Figures released by trade association UK Finance earlier this week show that in the first half of 2018 consumers lost £92.9 million because of this type of fraud.
What will be in the code?
Under the draft code, which isn’t yet in force while it’s being consulted upon, banks and other payment service providers would take measures to tackle APP scams, such as:
- Detecting APP scams through measures such as analytics and employee training.
- Preventing APP scams from taking place by taking steps to provide customers with effective warnings that they are at risk.
- Responding to APP scams, for instance by delaying a payment while an investigation is conducted and, if necessary, carrying out timely reimbursement.
For a customer to be reimbursed, they will need to have made a transfer with a “requisite level of care”. That could mean taking reasonable steps to check a payee was the person they were expecting to pay, and taking notice of any warnings from the bank.
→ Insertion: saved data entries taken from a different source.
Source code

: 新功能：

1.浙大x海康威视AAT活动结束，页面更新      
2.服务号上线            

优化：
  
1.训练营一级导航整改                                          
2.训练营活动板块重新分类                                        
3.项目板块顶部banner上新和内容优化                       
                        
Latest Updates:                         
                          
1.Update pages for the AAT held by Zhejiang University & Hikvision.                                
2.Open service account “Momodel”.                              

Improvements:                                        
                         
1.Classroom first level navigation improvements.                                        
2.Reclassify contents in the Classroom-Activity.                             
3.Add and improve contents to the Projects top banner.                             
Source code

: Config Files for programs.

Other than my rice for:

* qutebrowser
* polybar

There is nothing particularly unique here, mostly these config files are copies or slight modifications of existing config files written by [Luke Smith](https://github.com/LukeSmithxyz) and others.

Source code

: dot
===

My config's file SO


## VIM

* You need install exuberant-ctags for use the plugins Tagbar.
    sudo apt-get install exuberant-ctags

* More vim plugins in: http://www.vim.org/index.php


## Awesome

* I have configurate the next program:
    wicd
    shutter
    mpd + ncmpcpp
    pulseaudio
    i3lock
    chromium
What does the steering group say?
Ruth Evans, who chairs the steering group, said: “Importantly, the code asks banks to hold themselves to account and for consumers to take steps to protect themselves.
“Over the last six months, we’ve worked hard to develop a draft voluntary code that can give consumers better protection from APP scams. We are committed to getting a final code in place in early 2019, but first we need to hear from others.”
How to avoid being a victim
Industry body UK Finance has worked with the Government to produce help-sheets and a website to try to prevent consumers falling victim to this kind of scam. Its advice includes:
- Remember that just because someone knows some personal details – such as your name and address or your mother’s maiden name – that doesn’t mean they are genuine.
- Banks or trusted organisations such as the police will never contact you asking for your PIN or full password, or to transfer money to a safe account.
- Always question uninvited approaches asking for information – it could be a scam. Instead, contact the company directly using a trusted email or phone number to check the request is genuine.
- Never automatically click on a link in an unexpected email or text.
If you think you’ve been a victim of fraud, or if you suspect a fraudster has targeted you, report it immediately to your bank and then contact Action Fraud (you can call it on 0300 123 2040).